A tendency towards Type II diabetes is hereditary, although it

is unlikely to develop in normal-weight individuals eating a

low- or even moderate-carbohydrate diet. Obese, sedentary

individuals who eat poor-quality diets built around refined

starch, which constantly activates pancreatic insulin

secretion, are prone to develop insulin resistance. Native

peoples like North American Aboriginals, whose traditional

diets never included refined starch and sugar until these items

were introduced by Europeans, have very high rates of diabetes,

five times the rate of caucasians. Blacks and hispanics are

also at higher risk of the disease. Though Type II diabetes

isn't as immediately disastrous as Type I, it can lead to

health complications after many years and cause serious

disability and shortened lifespan. As with Type I diabetes, the

condition develops primarily in a certain age group, in this

case patients over forty (which is why it's typically termed

Adult Onset Diabetes); however, with the rise in childhood and

teenage obesity, this condition is being seen for the first

time in school children as well.

If treatment is neglected, both Type I and Type II diabetes can

lead to life-threatening complications like kidney damage

(nephropathy), heart disease, nerve damage (neuropathy),

retinal damage and blindness(retinopathy), and hypoglycemia

(drastic reduction in glucose levels). Diabetes damages blood

vessels, especially smaller end-arteries, leading to very

severe and premature atherosclerosis. Diabetics are prone to

foot problems because neuropathy, which afflicts about ten

percent of patients, causes their feet to lose sensation. Foot

injuries, common in day-to-day living, go unnoticed, and these

injuries cannot heal because of atherosclerotic blockage of the

microscopic arteries in the foot. Gangrene and subsequent

amputation of toes, feet or even legs is the result for many

elderly patients with poorly-controlled diabetes. Usually these

sequelae are seen sooner in Type I than Type II diabetes,

because Type II patients have a small amount of their own

insulin production left to buffer changes in blood sugar

levels.

Type I diabetes is a severe disease and there is no known

permanent cure for it. Nonetheless, the symptoms can be

controlled by strict dietary monitering and insulin injections.

Implanted pumps which release insulin immediately in response to

changes in blood glucose are in the testing stages.
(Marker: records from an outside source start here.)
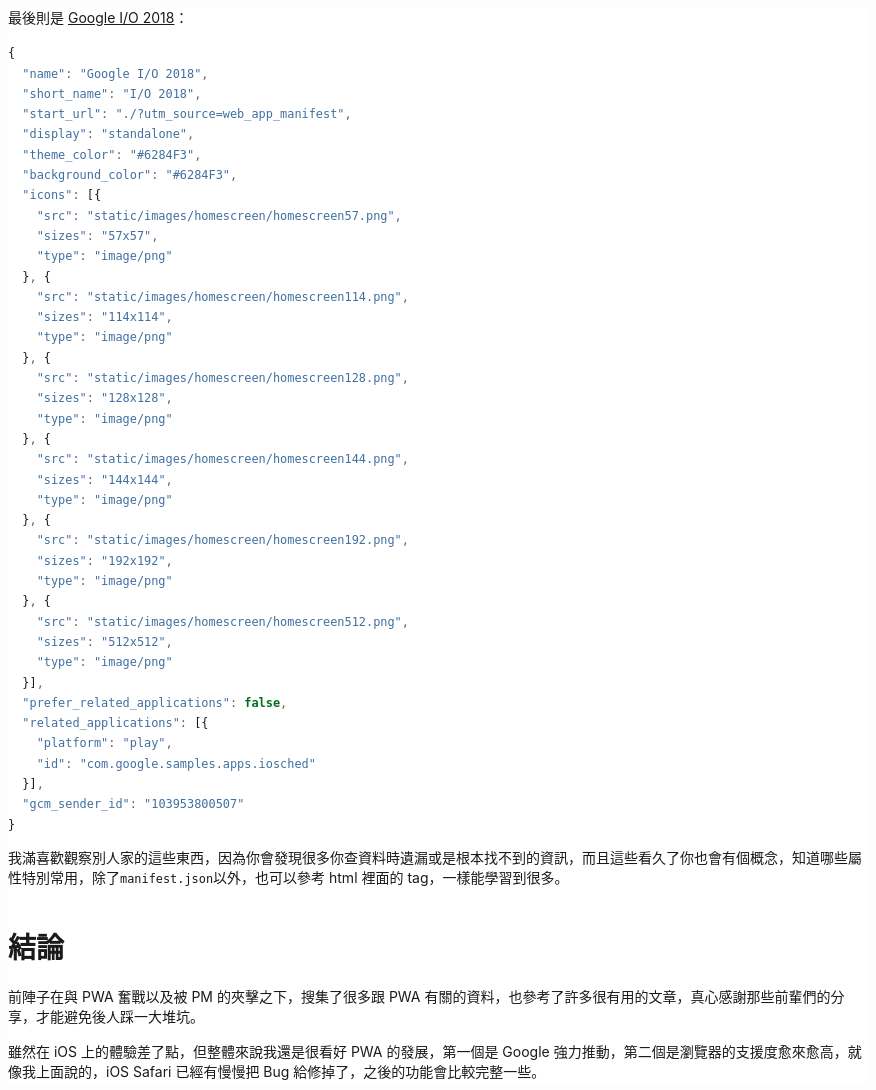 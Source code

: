 最後則是 [Google I/O 2018](https://events.google.com/io)：

``` js
{
  "name": "Google I/O 2018",
  "short_name": "I/O 2018",
  "start_url": "./?utm_source=web_app_manifest",
  "display": "standalone",
  "theme_color": "#6284F3",
  "background_color": "#6284F3",
  "icons": [{
    "src": "static/images/homescreen/homescreen57.png",
    "sizes": "57x57",
    "type": "image/png"
  }, {
    "src": "static/images/homescreen/homescreen114.png",
    "sizes": "114x114",
    "type": "image/png"
  }, {
    "src": "static/images/homescreen/homescreen128.png",
    "sizes": "128x128",
    "type": "image/png"
  }, {
    "src": "static/images/homescreen/homescreen144.png",
    "sizes": "144x144",
    "type": "image/png"
  }, {
    "src": "static/images/homescreen/homescreen192.png",
    "sizes": "192x192",
    "type": "image/png"
  }, {
    "src": "static/images/homescreen/homescreen512.png",
    "sizes": "512x512",
    "type": "image/png"
  }],
  "prefer_related_applications": false,
  "related_applications": [{
    "platform": "play",
    "id": "com.google.samples.apps.iosched"
  }],
  "gcm_sender_id": "103953800507"
}
```

我滿喜歡觀察別人家的這些東西，因為你會發現很多你查資料時遺漏或是根本找不到的資訊，而且這些看久了你也會有個概念，知道哪些屬性特別常用，除了`manifest.json`以外，也可以參考 html 裡面的 tag，一樣能學習到很多。

# 結論

前陣子在與 PWA 奮戰以及被 PM 的夾擊之下，搜集了很多跟 PWA 有關的資料，也參考了許多很有用的文章，真心感謝那些前輩們的分享，才能避免後人踩一大堆坑。

雖然在 iOS 上的體驗差了點，但整體來說我還是很看好 PWA 的發展，第一個是 Google 強力推動，第二個是瀏覽器的支援度愈來愈高，就像我上面說的，iOS Safari 已經有慢慢把 Bug 給修掉了，之後的功能會比較完整一些。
In theory, since it induced by diet, Type II diabetes should be

preventable and manageable by dietary changes alone. However, as

so often happens, clinical theory is defeated by human nature in

this case, as many diabetics (and many obese people without

diabetes) find it personally impossible to lose weight or even

stick to a diet free of starchy, sugary junk food. So Type II

diabetes is frequently treated with drugs which restore the

body's response to its own insulin, and in a few cases

injections of insulin.

Please note that this article isn't a subsitute for medical

advice. If you suspect you have diabetes or even are in a high

risk demographic group, please see your doctor.